The GOP’s Civil War Over LGBT Rights Just Killed a Spending Bill
BIGOTED ASSHOLES!
All Paul Ryan wanted was to appropriate some funds for energy and water spending: a quick and easy vote, bang the gavel, go home, and CrossFit hard enough to forget the Donald’s name.
But lately, routine spending bills in the House have had a funny habit of turning into acrimonious debates over LGBT rights.
Last week, Democratic congressman Sean Patrick Maloney proposed an amendment to a Veterans Affairs appropriations bill barring federal contractors from discriminating against LGBT employees — thus enshrining President Obama’s 2014 executive order on that matter into law.
The amendment appeared to pass — then a bunch of Republicans switched their votes. And then Democrats chanted “Shame, shame, shame,” and the Human Rights Campaign blasted the GOP flip-floppers over Twitter, and Speaker Ryan had another fire to put out.
Late Wednesday night, Maloney reintroduced the amendment, this time to an energy and water spending bill. Pennsylvania Republican Joe Pitts tried to split the baby, adding a line stipulating that the ban wouldn't apply in circumstances where its enforcement would violate the Constitution. Since conservatives think the Constitution guarantees Christians the right to discriminate against gay people, while liberals think it demands the exact opposite, this was supposed to let both sides win.
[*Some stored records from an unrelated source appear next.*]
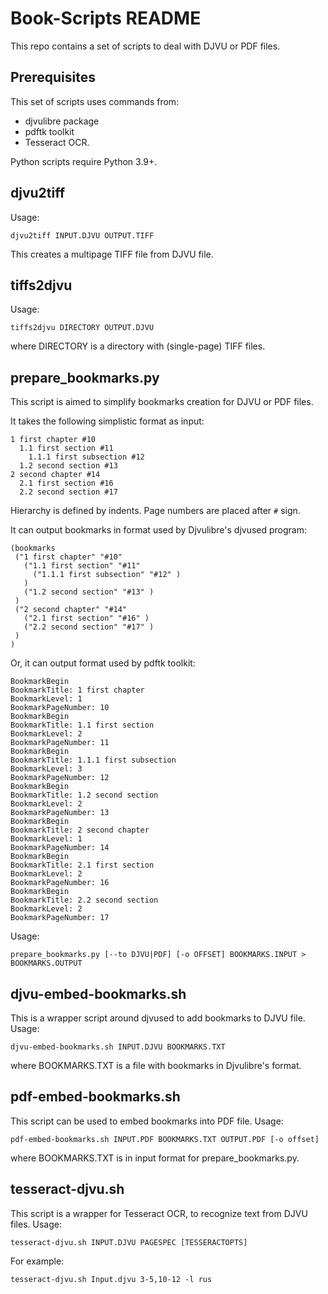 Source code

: Book-Scripts README
===================

This repo contains a set of scripts to deal with DJVU or PDF files.

Prerequisites
-------------

This set of scripts uses commands from:

* djvulibre package
* pdftk toolkit
* Tesseract OCR.

Python scripts require Python 3.9+.

djvu2tiff
---------

Usage:
  
    djvu2tiff INPUT.DJVU OUTPUT.TIFF

This creates a multipage TIFF file from DJVU file.

tiffs2djvu
----------

Usage:
  
    tiffs2djvu DIRECTORY OUTPUT.DJVU

where DIRECTORY is a directory with (single-page) TIFF files.

prepare_bookmarks.py
--------------------

This script is aimed to simplify bookmarks creation for DJVU or PDF files.

It takes the following simplistic format as input:

    1 first chapter #10
      1.1 first section #11
        1.1.1 first subsection #12
      1.2 second section #13
    2 second chapter #14
      2.1 first section #16
      2.2 second section #17

Hierarchy is defined by indents. Page numbers are placed after `#` sign.

It can output bookmarks in format used by Djvulibre's djvused program:

    (bookmarks
     ("1 first chapter" "#10" 
       ("1.1 first section" "#11" 
         ("1.1.1 first subsection" "#12" )
       )
       ("1.2 second section" "#13" )
     )
     ("2 second chapter" "#14" 
       ("2.1 first section" "#16" )
       ("2.2 second section" "#17" )
     )
    )

Or, it can output format used by pdftk toolkit:

    BookmarkBegin
    BookmarkTitle: 1 first chapter
    BookmarkLevel: 1
    BookmarkPageNumber: 10
    BookmarkBegin
    BookmarkTitle: 1.1 first section
    BookmarkLevel: 2
    BookmarkPageNumber: 11
    BookmarkBegin
    BookmarkTitle: 1.1.1 first subsection
    BookmarkLevel: 3
    BookmarkPageNumber: 12
    BookmarkBegin
    BookmarkTitle: 1.2 second section
    BookmarkLevel: 2
    BookmarkPageNumber: 13
    BookmarkBegin
    BookmarkTitle: 2 second chapter
    BookmarkLevel: 1
    BookmarkPageNumber: 14
    BookmarkBegin
    BookmarkTitle: 2.1 first section
    BookmarkLevel: 2
    BookmarkPageNumber: 16
    BookmarkBegin
    BookmarkTitle: 2.2 second section
    BookmarkLevel: 2
    BookmarkPageNumber: 17

Usage:

    prepare_bookmarks.py [--to DJVU|PDF] [-o OFFSET] BOOKMARKS.INPUT > BOOKMARKS.OUTPUT

djvu-embed-bookmarks.sh
-----------------------

This is a wrapper script around djvused to add bookmarks to DJVU file. Usage:

    djvu-embed-bookmarks.sh INPUT.DJVU BOOKMARKS.TXT

where BOOKMARKS.TXT is a file with bookmarks in Djvulibre's format.

pdf-embed-bookmarks.sh
----------------------

This script can be used to embed bookmarks into PDF file. Usage:

    pdf-embed-bookmarks.sh INPUT.PDF BOOKMARKS.TXT OUTPUT.PDF [-o offset]

where BOOKMARKS.TXT is in input format for prepare_bookmarks.py.

tesseract-djvu.sh
-----------------

This script is a wrapper for Tesseract OCR, to recognize text from DJVU files. Usage:

    tesseract-djvu.sh INPUT.DJVU PAGESPEC [TESSERACTOPTS]

For example:

    tesseract-djvu.sh Input.djvu 3-5,10-12 -l rus

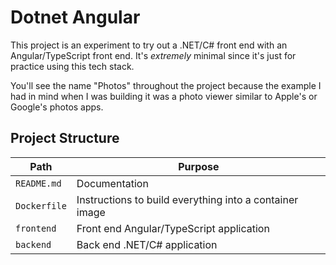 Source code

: # Dotnet Angular

This project is an experiment to try out a .NET/C# front end with an Angular/TypeScript front end. It's *extremely* minimal since it's just for practice using this tech stack.

You'll see the name "Photos" throughout the project because the example I had in mind when I was building it was a photo viewer similar to Apple's or Google's photos apps.

## Project Structure

| Path         | Purpose                                                 |
| ------------ | ------------------------------------------------------- |
| `README.md`  | Documentation                                           |
| `Dockerfile` | Instructions to build everything into a container image |
| `frontend`   | Front end Angular/TypeScript application                |
| `backend`    | Back end .NET/C# application                            | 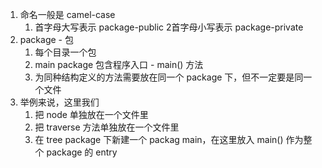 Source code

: 1. 命名一般是 camel-case
   1. 首字母大写表示 package-public
   2首字母小写表示 package-private
2. package - 包
   1. 每个目录一个包
   2. main package 包含程序入口 - main() 方法
   3. 为同种结构定义的方法需要放在同一个 package 下，但不一定要是同一个文件
3. 举例来说，这里我们
   1. 把 node 单独放在一个文件里
   2. 把 traverse 方法单独放在一个文件里
   3. 在 tree package 下新建一个 packag main，在这里放入 main() 作为整个 package 的 entry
And for a while there, they seemed to: The amendment passed with 43 Republican votes.
And then, just before the full bill came up for a vote, Georgia congressman Rick Allen treated his colleagues to a prayer about "the gays." Per Politico:
The breakdown of the appropriations process started earlier in the day when Rep. Rick Allen (R-Ga.) opened the weekly GOP conference meeting with a prayer about the LGBT issue, prior to the vote. He read a passage from the Bible and questioned whether members would violate their religious principles if they supported the bill.
Moderate Republicans were stunned by Allen's remarks, and some walked out of the meeting in protest, according to GOP lawmakers.
The appropriations bill fell 305–112, as a majority of Republicans voted it down in protest of the LGBT-rights provision. The vast majority of Democrats also turned on the bill after the GOP caucus filled it with poison pills.
Among these was a provision barring the federal government from spending money to calculate the climate impact of regulations, one cutting off all funding to “sanctuary cities," and an amendment prohibiting the federal government from withholding funds from North Carolina if it continues to violate the president’s federal order about transgender bathroom rights.